# MOI ! x



## Guest (Apr 14, 2005)

hey been reading this board for a while now n thot it was time to introduce myself n say hello. been going to the gym for 8 months now.

r u lot planning on adding a female section???


----------



## TheGuvnor1466867923 (Apr 11, 2005)

hi, welcome to a wicked site, good to have a new member. As for the female forum, i think sum1 mentioned the idea a while ago, aint heard owt since, steves the man to answer that. :wink: kev


----------



## Guest (Apr 15, 2005)

welcome to the board biatch 

good to have a female here.

we did used to have a female section, but no one ever used it :lol:

feel free to stick about and contribute to the discussions though.


----------



## Guest (Apr 15, 2005)

welcome nice to have a female in our presents


----------



## Stu21Ldn (Mar 17, 2005)

welcome


----------



## Guest (Apr 15, 2005)

Welcome


----------



## Guest (Apr 15, 2005)

welcome


----------



## Guest (Apr 16, 2005)

thanx for the welcome guys, like i say ive been going to the gym for a few months now. started going to loose some bodyfat and improve my general fitness. kinda gettin hooked tho, lol. ive just changed my routine and my diet and im lookin to join a new gym in August as i dont feel i will achieve my new goals at my present one. been reading up on a lot, im just learning at the mo so hope u lot wont laugh if i seem to ask stoopid questions.


----------



## Guest (Apr 16, 2005)

hello and welcome 

Sam


----------



## Guest (Apr 16, 2005)

dont worry about asking stupid question i do that everyday :lol:


----------



## themule (Feb 26, 2004)

Welcome to the board biatch, who knows you maybe the one that sparks off, a return of the elusive female section. Enjoy the forums.

Dave.


----------



## LM6000 (Mar 14, 2005)

Hi Biatch,

Nice user name...it's what I call my training partner! : )

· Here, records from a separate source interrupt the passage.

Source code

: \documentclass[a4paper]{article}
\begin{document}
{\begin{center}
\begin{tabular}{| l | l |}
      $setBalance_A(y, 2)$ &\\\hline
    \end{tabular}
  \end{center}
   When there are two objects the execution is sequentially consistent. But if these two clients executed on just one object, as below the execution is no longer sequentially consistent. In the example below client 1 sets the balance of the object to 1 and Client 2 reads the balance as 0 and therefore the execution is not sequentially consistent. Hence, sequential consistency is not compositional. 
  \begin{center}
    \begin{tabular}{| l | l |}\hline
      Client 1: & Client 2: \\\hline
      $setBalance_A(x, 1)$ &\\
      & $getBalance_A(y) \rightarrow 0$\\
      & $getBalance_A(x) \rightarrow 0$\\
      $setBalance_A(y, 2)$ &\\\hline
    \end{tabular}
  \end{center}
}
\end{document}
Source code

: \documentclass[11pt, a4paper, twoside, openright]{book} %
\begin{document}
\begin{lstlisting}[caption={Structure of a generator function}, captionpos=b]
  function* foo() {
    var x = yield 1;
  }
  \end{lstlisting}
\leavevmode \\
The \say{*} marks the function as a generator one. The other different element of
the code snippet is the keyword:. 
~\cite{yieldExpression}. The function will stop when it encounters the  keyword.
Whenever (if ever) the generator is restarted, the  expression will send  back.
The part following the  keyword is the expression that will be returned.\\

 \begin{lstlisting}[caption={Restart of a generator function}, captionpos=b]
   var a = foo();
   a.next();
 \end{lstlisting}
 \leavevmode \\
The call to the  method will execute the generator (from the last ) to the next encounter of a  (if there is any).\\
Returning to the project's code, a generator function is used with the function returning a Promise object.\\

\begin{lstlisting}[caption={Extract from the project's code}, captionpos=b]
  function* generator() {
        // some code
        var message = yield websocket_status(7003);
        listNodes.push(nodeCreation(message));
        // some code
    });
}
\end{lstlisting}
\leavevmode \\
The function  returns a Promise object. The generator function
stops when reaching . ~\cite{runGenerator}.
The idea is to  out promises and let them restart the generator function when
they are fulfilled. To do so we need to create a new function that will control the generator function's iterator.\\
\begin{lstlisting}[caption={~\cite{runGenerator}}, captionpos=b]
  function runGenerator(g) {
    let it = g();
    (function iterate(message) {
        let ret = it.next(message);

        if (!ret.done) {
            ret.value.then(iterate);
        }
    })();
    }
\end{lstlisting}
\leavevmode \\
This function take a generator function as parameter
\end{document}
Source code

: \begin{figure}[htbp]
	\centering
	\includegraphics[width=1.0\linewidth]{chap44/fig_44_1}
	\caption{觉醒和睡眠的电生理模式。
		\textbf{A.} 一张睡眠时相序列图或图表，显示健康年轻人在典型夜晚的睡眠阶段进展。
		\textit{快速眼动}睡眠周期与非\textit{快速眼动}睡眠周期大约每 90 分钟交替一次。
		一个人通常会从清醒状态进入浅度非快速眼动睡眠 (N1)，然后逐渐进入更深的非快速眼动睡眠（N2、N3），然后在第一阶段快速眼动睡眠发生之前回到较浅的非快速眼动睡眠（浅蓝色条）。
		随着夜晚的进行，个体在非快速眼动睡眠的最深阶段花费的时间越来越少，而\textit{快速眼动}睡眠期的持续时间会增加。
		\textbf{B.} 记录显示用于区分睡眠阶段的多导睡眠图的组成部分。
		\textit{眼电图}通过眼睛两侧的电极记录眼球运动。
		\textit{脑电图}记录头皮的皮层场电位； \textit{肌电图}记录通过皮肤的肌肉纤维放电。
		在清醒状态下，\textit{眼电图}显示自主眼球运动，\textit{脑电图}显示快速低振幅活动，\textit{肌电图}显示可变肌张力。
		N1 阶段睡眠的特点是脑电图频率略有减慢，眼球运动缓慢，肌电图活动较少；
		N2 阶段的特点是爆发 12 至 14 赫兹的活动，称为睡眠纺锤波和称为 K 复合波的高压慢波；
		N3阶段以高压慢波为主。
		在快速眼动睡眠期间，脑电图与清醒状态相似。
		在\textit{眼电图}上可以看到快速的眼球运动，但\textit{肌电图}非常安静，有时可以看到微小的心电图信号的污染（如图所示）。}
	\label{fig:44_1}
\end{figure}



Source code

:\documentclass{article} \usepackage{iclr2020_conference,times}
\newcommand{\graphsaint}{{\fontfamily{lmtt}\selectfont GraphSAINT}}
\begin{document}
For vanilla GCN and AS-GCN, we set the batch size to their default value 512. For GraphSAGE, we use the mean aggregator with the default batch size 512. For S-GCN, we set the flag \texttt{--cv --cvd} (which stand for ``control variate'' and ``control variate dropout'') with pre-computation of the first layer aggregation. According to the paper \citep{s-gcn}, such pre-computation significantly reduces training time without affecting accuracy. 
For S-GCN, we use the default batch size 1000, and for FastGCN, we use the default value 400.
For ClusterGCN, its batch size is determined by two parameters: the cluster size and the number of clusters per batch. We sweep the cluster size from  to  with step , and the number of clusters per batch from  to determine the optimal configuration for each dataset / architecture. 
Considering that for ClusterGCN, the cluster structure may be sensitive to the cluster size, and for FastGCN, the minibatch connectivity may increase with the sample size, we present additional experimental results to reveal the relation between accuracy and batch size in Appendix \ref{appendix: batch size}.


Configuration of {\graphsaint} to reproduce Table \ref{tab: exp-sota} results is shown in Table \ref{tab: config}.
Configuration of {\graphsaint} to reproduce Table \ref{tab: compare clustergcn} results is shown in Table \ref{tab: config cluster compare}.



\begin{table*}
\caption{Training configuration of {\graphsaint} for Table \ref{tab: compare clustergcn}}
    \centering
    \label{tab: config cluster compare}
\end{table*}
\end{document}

Don't sweat about asking 'stupid' questions, you won't get flamed here!

As the rest of guys have said it's good to have a lady on the board.


----------



## Guest (Apr 16, 2005)

> as i dont feel i will achieve my new goals at my present one


whats the one you train at then, like fitness first or something??

post them questions away


----------



## Guest (Apr 16, 2005)

the gym im at the now is an independant one, would be ok if it wasnt for "the old dears", "the o no ive got a hair out of place/i cant sweat or my make-up will run","i take longer between sets than i do working them" types. AAAAARRRRRRRGGGGGGGGGHHHHHHHHHHHH it's so fuggin frustratin, lol. but hey im gettin there slowly but surely. ive been to look at a few other gyms n theres a couple i think i'll like so im gonnae see if i can get a weeks trial at them over the summer hols.


----------



## Guest (Apr 16, 2005)

hi nice to have you on board, am new myself to this place and like urself had bn readin for a while. u'll find class topics and fast responses from these guys, they know their stuff!


----------



## Guest (Apr 16, 2005)

welcome


----------



## Guest (Apr 21, 2005)

Aww fankoo for the welcome, i feel at home now, lol.


----------